The direct appeal to Putin came after Ukrainian President Volodymyr Zelensky urged his allies to put Russia under more pressure to halt its invasion.
The Ukrainian leader cut short a trip to South Africa to deal with the aftermath of the deadly strikes, the latest in a wave of large-scale Russian aerial attacks that have killed dozens of civilians.
"I am not happy with the Russian strikes on KYIV," Trump said on social media.
"Not necessary, and very bad timing. Vladimir, STOP!" he said. "Lets get the Peace Deal DONE!"
Trump's envoy Steve Witkoff is due in Russia this week where he is expected to hold talks with Putin on a possible deal, his fourth since Trump returned to the White House in January.

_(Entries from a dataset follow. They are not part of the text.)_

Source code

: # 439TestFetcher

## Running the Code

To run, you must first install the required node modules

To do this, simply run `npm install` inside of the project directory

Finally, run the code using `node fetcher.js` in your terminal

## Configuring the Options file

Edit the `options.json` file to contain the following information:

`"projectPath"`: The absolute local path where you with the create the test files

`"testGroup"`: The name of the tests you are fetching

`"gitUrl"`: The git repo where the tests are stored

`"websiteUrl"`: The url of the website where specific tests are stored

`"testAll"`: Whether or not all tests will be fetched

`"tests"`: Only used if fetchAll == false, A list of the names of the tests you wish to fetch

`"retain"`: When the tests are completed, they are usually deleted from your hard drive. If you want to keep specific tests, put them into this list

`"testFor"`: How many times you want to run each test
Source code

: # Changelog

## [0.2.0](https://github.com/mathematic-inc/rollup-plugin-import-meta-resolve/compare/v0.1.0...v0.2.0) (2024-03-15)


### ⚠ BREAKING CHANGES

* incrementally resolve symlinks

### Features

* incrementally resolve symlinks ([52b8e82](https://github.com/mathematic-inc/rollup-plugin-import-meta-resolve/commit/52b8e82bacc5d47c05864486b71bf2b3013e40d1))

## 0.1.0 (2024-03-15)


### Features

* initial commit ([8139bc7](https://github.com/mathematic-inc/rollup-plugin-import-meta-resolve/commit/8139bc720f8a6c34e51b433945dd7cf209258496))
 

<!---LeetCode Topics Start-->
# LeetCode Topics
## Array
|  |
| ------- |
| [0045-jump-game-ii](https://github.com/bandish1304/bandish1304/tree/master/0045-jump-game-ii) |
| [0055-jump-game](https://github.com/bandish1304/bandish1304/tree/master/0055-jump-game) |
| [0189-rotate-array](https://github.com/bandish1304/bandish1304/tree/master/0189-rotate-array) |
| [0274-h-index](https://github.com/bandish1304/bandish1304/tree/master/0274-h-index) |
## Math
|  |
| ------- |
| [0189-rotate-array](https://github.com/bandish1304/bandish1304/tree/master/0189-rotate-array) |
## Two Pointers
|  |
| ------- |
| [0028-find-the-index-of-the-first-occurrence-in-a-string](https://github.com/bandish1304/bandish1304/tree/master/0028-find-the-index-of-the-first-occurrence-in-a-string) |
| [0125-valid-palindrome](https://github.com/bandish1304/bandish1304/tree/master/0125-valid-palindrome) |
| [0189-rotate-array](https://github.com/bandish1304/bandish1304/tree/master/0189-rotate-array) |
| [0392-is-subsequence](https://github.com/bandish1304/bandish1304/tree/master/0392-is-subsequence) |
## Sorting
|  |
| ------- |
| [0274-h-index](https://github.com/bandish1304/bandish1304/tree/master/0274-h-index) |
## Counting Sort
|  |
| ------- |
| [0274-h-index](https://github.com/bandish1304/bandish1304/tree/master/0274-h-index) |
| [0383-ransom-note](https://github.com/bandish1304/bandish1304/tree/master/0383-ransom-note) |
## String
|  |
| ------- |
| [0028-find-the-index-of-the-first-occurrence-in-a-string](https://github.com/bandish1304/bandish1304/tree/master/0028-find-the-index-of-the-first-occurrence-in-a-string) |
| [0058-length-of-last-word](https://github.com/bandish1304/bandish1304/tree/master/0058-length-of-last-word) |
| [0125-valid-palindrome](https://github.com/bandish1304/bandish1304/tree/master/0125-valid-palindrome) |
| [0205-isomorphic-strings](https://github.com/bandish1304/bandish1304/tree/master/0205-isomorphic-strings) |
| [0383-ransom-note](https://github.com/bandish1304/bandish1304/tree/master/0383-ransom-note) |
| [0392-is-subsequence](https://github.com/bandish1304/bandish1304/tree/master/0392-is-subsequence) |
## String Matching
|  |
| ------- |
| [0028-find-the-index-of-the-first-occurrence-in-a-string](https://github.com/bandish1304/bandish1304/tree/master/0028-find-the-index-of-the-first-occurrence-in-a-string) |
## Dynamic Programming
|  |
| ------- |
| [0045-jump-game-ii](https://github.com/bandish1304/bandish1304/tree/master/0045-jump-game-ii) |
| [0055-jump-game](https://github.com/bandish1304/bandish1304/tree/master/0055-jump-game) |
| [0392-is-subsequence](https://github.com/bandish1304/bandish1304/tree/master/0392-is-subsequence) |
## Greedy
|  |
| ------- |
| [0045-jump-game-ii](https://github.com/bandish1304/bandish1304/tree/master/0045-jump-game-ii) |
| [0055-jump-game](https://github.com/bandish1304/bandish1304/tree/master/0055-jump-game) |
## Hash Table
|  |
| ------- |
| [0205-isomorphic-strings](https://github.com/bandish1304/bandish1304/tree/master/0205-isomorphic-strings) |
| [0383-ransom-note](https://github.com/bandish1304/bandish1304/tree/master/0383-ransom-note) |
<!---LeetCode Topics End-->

Ukraine has been battered with aerial attacks throughout Russia's three-year invasion but deadly strikes on Kyiv, better protected by air defences than other cities, are less common.
The attacks threw more doubt on already fraught US efforts to push Russia and Ukraine to agree to a ceasefire, with Trump having lashed out at Zelensky this week for not being willing to accept Russian occupation of Crimea, annexed by Moscow in 2014.
"We do everything that our partners have proposed, only what contradicts our legislation and the Constitution we cannot do," Zelensky told reporters in South Africa in response to a question about Crimea.
Zelensky also questioned whether Kyiv's allies were themselves doing enough to force Putin to agree to a full and unconditional ceasefire.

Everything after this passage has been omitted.